Opinion › Feature Article       28.02.2020

GETFUND SCHOLARSHIP Brouhaha: Let Us Re-define Brilliant But Needy Conundrum

There are various saying about poverty. In the view of Aristotle: “Poverty is the parent of revolution and crime.” According to Mahatma Gandhi, “poverty is the worst form of violence.” Chinese thinker, Confucius opined that “in a country well governed, poverty is something to be ashamed of. In a country badly governed wealth is something to be ashamed of.” “As long as poverty, injustice and gross inequality exists in our world, none of us can truly rest” (Nelson Mandela). Inasmuch as we must make frantic effort to support brilliant but the needy, it is not a crime to be a child of a hardworking Ghanaian. The nation cannot afford to also discriminate against the children of her illustrious sons and daughters.

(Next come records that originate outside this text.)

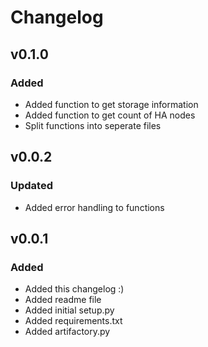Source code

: # Changelog

## v0.1.0

### Added
- Added function to get storage information
- Added function to get count of HA nodes
- Split functions into seperate files

## v0.0.2

### Updated
- Added error handling to functions

## v0.0.1

### Added
- Added this changelog :)
- Added readme file
- Added initial setup.py
- Added requirements.txt
- Added artifactory.py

Ever since, the Auditor-General’s report indicted some legislators for receiving Ghana Education Trust Fund [GETFUND] scholarship meant for brilliant but needy, the Education Minister, Dr. Matthew Opoku Prempeh and Procurement Minister, Sarah Adwoa Safo have been subjected to howls of indignation. The conversation of the GETFUND began in the late 1990s, when series of demonstrations were organized by the University students to resist the then Academic facility user fees. The boomerang effect of the afore-cited student resistance to the above-mentioned academic fees, was the birth of the GETFUND. The then minister of Education Mr. Ekow Spio-Garbrah was a political character definitive to the establishment of GETFUND, amidst severe backlash.

Every perspicacious Ghanaian will agree to my opinion that some individuals receive providence benefaction to be endowed with riches, whereas others become successful by the dint of hard work. Political system can easily make some citizens successful over others. Ghana is an example of neo-patrimonial governance. Neo-patrimonialism implies a system of government in which legal state apparatus co-exists and is supported by an informal patrimonial system of ruling. Under the aforesaid political system, the government is seen as a transfer mechanism in which the government collects resources and shares them with its supporters. One salient feature of neo-patrimonialism is resource inequality. Due to political inequality, state has a responsibility to cater for the downtrodden, needy and the poor. Besides, under neo-patrimony, political programs and policies are destined to favor other people. Some people are needy because nature made them so. Others become needy because of unemployment while some are needy because they don’t want to work. Be that as it may, our attempt to assist brilliant but the needy does not mean others who fall outside the bracket of the needy do not need help.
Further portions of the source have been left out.